-- EXCERPTED RECORDS --
----

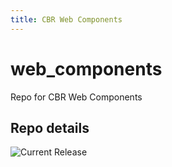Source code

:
 ```yaml
---
title: CBR Web Components
---
```


# web_components
Repo for CBR Web Components


## Repo details

![Current Release](https://img.shields.io/badge/release-v0.9.8-blue)

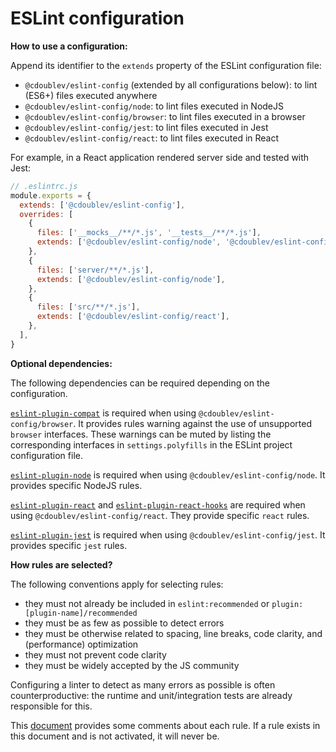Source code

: 
# ESLint configuration

**How to use a configuration:**

Append its identifier to the `extends` property of the ESLint configuration file:

  - `@cdoublev/eslint-config` (extended by all configurations below): to lint (ES6+) files executed anywhere
  - `@cdoublev/eslint-config/node`: to lint files executed in NodeJS
  - `@cdoublev/eslint-config/browser`: to lint files executed in a browser
  - `@cdoublev/eslint-config/jest`: to lint files executed in Jest
  - `@cdoublev/eslint-config/react`: to lint files executed in React

For example, in a React application rendered server side and tested with Jest:

```js
// .eslintrc.js
module.exports = {
  extends: ['@cdoublev/eslint-config'],
  overrides: [
    {
      files: ['__mocks__/**/*.js', '__tests__/**/*.js'],
      extends: ['@cdoublev/eslint-config/node', '@cdoublev/eslint-config/jest'],
    },
    {
      files: ['server/**/*.js'],
      extends: ['@cdoublev/eslint-config/node'],
    },
    {
      files: ['src/**/*.js'],
      extends: ['@cdoublev/eslint-config/react'],
    },
  ],
}
```

**Optional dependencies:**

The following dependencies can be required depending on the configuration.

[`eslint-plugin-compat`](https://github.com/amilajack/eslint-plugin-compat) is required when using `@cdoublev/eslint-config/browser`. It provides rules warning against the use of unsupported `browser` interfaces. These warnings can be muted by listing the corresponding interfaces in `settings.polyfills` in the ESLint project configuration file.

[`eslint-plugin-node`](https://github.com/mysticatea/eslint-plugin-node) is required when using `@cdoublev/eslint-config/node`. It provides specific NodeJS rules.

[`eslint-plugin-react`](https://github.com/yannickcr/eslint-plugin-react) and [`eslint-plugin-react-hooks`](https://reactjs.org/docs/hooks-rules.html#eslint-plugin) are required when using `@cdoublev/eslint-config/react`. They provide specific `react` rules.

[`eslint-plugin-jest`](https://github.com/jest-community/eslint-plugin-jest/) is required when using `@cdoublev/eslint-config/jest`. It provides specific `jest` rules.

**How rules are selected?**

The following conventions apply for selecting rules:

  - they must not already be included in `eslint:recommended` or `plugin:[plugin-name]/recommended`
  - they must be as few as possible to detect errors
  - they must be otherwise related to spacing, line breaks, code clarity, and (performance) optimization
  - they must not prevent code clarity
  - they must be widely accepted by the JS community

Configuring a linter to detect as many errors as possible is often counterproductive: the runtime and unit/integration tests are already responsible for this.

This [document](https://docs.google.com/spreadsheets/d/1yPd3sRYB1A81YxMk06ckDMLhZgFYyO66Z0gIVhITBgQ/) provides some comments about each rule. If a rule exists in this document and is not activated, it will never be.
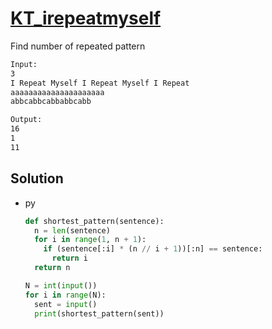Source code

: # [KT_irepeatmyself](https://open.kattis.com/problems/irepeatmyself)

Find number of repeated pattern

```txt
Input:
3
I Repeat Myself I Repeat Myself I Repeat
aaaaaaaaaaaaaaaaaaaaa
abbcabbcabbabbcabb

Output:
16
1
11
```

## Solution

* py

  ```py
  def shortest_pattern(sentence):
    n = len(sentence)
    for i in range(1, n + 1):
      if (sentence[:i] * (n // i + 1))[:n] == sentence:
        return i
    return n

  N = int(input())
  for i in range(N):
    sent = input()
    print(shortest_pattern(sent))
  ```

----

Within the listing above, work out how many lines contain the string "Repo", and reply with that number only.

2